Internal Migration and the Renovation-era Fertility Decline in Vietnam

Type Journal Article - Population Review
Title Internal Migration and the Renovation-era Fertility Decline in Vietnam
Author(s)
Volume 53
Issue 1
Publication (Day/Month/Year) 2014
URL https://muse.jhu.edu/article/536366/summary
Abstract
The Renovation era in Vietnam (since 1986) has been a period of dramatic social change
accompanied by large volume of internal migration. This study aims to identify a link between
migration and the rapid decline of fertility levels among Vietnamese women in the last stage of the
fertility transition in Vietnam. Data from the Vietnam Demographic and Health Survey 2002 was
used to examine three theories of socialization, adaptation and migration on women’s fertility.

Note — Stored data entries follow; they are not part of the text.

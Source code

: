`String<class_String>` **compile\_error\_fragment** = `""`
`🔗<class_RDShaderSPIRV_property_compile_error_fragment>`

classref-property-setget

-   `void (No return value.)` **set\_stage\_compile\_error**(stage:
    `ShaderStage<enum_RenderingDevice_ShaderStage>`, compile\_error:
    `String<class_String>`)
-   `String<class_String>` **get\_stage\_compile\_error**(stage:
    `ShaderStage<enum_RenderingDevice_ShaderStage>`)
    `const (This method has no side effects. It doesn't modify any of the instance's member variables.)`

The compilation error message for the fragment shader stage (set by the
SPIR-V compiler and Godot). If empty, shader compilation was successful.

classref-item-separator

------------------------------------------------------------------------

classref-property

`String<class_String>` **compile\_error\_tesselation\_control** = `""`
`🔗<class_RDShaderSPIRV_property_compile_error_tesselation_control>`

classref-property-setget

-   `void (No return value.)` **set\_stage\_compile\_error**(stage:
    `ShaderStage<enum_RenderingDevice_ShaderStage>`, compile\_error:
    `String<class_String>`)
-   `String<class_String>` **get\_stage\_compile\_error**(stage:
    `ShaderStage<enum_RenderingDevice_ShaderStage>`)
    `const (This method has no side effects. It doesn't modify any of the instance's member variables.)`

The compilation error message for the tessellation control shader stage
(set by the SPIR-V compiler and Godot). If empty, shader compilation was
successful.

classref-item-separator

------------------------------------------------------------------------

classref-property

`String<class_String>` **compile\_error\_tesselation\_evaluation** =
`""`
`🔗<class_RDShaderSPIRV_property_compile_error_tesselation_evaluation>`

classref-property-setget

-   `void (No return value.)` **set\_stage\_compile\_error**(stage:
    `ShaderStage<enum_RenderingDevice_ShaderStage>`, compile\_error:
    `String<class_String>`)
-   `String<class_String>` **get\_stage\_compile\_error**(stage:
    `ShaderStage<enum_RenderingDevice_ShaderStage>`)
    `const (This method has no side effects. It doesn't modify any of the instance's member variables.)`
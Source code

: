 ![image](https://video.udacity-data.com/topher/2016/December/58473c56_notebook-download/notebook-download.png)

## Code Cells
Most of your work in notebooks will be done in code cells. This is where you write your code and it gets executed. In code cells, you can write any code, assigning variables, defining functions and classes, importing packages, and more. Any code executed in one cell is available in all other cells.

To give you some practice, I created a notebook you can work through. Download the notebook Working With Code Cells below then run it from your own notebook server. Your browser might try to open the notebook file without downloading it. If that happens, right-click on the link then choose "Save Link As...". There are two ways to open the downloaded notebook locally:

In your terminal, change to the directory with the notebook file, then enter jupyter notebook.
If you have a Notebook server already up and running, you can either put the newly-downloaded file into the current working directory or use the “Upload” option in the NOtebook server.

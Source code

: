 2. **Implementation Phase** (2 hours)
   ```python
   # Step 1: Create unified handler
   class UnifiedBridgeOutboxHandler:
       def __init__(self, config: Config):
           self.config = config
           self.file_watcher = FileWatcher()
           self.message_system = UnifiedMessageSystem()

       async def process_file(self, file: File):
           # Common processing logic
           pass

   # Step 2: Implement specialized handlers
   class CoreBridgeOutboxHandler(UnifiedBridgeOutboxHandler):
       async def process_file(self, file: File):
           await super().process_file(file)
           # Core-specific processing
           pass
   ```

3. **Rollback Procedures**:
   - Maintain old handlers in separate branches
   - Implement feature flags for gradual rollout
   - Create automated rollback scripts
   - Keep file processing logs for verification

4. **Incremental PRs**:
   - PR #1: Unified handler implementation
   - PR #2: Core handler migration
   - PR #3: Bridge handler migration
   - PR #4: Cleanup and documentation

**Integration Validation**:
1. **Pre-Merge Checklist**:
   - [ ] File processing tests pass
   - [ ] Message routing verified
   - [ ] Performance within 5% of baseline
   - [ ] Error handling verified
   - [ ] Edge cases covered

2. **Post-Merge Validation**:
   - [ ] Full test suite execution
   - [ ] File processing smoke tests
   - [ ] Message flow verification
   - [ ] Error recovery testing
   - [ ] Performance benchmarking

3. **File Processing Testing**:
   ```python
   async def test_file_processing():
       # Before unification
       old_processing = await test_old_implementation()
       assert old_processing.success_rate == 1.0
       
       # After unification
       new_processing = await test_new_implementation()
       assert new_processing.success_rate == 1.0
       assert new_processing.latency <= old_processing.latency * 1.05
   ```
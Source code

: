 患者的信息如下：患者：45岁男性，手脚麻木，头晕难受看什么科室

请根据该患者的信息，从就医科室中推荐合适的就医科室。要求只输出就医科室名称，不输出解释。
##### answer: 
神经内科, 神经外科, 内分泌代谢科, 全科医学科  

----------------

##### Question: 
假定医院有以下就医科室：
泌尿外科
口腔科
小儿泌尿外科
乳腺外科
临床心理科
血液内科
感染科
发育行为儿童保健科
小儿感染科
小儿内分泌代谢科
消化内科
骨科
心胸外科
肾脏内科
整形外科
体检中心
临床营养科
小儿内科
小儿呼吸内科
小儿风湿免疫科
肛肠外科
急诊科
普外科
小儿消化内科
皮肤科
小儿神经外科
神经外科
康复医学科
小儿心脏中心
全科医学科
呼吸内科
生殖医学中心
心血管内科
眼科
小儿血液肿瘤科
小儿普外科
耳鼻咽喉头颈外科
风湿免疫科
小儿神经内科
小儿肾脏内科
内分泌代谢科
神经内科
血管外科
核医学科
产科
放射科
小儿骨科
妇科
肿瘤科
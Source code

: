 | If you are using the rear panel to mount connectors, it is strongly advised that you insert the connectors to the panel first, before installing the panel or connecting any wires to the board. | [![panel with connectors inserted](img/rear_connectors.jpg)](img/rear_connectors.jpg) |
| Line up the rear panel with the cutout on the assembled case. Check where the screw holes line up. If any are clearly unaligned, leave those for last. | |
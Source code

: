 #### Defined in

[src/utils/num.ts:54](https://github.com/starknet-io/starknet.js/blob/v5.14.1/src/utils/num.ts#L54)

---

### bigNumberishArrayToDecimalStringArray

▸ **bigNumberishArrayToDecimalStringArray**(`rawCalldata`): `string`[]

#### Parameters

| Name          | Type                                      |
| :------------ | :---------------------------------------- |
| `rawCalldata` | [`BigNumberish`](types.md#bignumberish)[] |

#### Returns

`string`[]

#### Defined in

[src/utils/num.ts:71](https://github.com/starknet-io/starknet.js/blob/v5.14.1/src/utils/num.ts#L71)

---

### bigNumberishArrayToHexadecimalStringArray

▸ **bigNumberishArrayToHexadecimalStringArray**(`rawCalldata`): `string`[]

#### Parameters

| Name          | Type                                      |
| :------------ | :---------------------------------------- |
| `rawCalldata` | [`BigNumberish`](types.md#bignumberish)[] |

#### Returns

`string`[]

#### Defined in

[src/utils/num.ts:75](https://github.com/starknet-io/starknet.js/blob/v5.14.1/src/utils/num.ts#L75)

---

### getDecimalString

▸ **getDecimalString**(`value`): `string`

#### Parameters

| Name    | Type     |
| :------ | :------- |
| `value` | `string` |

These theories are examined by fitting both OLS and Poisson regression models for the number of
children ever born. The results most strongly support the adaptation theory after controlling for
education, age, age at marriage and wanted fertility. Women adapt to the fertility norms at their
place of current residence to a greater extent than their place of birth. More specifically, among
women born in rural areas, those who currently live in urban areas have 17 percent fewer children
ever born than those who live in rural areas. This seems to be primarily due to adaptation to the
new environment rather than to the act of migration itself, suggesting that migrating was not
associated with lower or higher fertility during the Renovation era in Vietnam.